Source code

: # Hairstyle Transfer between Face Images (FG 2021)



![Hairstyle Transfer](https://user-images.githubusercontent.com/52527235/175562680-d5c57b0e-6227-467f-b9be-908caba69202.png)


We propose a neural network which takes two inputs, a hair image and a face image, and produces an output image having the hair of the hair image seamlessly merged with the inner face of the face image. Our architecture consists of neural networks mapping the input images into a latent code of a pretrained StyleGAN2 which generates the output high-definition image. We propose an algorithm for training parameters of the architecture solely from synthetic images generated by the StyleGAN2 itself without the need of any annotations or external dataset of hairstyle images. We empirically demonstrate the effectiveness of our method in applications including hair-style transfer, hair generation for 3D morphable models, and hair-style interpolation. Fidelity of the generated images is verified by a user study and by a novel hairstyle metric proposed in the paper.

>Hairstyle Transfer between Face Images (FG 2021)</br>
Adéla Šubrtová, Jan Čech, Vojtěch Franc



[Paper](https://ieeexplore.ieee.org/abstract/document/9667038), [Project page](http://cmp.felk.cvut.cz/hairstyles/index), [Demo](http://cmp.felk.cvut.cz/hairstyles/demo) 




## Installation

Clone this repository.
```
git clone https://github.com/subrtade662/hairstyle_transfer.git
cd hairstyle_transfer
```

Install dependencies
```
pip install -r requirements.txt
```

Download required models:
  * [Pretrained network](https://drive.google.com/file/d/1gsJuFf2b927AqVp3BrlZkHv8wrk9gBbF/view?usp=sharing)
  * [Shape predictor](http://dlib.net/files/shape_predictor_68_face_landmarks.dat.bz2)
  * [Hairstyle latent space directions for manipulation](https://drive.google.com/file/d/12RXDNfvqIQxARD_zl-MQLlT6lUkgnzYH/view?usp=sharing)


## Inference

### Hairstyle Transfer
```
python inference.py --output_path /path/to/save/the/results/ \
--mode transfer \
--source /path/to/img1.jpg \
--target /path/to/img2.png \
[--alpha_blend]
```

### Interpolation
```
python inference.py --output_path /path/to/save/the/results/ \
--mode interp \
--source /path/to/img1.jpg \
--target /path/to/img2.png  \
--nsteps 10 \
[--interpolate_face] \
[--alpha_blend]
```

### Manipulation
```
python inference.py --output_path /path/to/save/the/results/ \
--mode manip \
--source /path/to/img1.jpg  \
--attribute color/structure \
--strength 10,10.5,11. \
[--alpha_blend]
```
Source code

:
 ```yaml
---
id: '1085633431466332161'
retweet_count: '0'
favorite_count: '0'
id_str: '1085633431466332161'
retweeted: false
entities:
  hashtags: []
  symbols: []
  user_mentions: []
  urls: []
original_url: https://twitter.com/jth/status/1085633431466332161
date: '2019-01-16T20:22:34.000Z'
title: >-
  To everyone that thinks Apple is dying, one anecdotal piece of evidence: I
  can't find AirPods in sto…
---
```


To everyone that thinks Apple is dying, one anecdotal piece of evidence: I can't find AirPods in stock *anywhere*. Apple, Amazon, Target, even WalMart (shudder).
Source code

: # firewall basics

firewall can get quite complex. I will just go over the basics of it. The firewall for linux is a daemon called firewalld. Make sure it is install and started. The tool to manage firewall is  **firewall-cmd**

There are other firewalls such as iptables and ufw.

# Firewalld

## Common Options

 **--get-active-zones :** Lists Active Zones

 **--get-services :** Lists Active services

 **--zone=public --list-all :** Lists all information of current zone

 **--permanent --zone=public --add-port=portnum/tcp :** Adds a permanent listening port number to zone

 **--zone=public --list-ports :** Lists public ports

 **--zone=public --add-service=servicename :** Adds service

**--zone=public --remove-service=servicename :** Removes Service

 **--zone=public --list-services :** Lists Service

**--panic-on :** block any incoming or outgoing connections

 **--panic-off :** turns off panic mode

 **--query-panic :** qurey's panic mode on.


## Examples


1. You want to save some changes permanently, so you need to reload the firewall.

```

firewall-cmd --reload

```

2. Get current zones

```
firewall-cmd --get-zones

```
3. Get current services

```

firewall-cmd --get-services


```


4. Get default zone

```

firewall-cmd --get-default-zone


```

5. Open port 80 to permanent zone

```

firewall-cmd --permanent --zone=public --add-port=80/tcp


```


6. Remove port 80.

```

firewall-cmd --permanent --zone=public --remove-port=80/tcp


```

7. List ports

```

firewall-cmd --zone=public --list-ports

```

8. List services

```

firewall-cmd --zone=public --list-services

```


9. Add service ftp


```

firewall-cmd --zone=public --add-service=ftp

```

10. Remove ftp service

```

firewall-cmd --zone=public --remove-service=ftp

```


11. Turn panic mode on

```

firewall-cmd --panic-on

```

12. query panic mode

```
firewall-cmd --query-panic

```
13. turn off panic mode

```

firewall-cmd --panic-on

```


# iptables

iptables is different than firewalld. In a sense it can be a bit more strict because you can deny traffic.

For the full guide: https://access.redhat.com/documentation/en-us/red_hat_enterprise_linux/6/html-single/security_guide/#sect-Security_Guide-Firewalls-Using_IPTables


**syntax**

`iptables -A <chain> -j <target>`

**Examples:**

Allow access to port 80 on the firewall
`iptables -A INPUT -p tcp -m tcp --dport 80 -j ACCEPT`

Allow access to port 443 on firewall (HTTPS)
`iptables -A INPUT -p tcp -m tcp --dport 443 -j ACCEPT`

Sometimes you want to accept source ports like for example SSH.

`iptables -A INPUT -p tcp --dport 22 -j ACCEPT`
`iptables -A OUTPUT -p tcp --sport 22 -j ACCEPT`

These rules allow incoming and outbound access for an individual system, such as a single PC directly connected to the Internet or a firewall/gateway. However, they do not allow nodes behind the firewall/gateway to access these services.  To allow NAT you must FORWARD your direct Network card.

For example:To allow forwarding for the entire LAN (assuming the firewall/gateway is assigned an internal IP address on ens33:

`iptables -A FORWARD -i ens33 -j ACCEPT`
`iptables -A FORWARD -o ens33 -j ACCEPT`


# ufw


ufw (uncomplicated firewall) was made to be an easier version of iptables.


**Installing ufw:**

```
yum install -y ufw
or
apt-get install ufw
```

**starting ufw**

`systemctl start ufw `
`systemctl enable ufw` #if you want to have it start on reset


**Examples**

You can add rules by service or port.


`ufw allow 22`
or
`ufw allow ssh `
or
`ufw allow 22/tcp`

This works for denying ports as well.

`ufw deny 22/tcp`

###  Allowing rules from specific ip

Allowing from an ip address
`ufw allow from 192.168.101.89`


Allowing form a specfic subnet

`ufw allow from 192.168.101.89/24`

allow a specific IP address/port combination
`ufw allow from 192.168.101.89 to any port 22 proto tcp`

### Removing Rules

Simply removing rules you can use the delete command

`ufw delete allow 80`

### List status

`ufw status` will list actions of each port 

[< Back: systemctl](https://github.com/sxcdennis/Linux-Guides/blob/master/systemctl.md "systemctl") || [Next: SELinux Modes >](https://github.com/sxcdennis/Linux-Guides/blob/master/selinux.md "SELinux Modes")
◆ ◆ ◆ ◆
* ASSIGNMENT *
Search the data above for the string "Adds" and return every line that has it.

* SOLVED EXERCISE *
 **--permanent --zone=public --add-port=portnum/tcp :** Adds a permanent listening port number to zone
 **--zone=public --add-service=servicename :** Adds service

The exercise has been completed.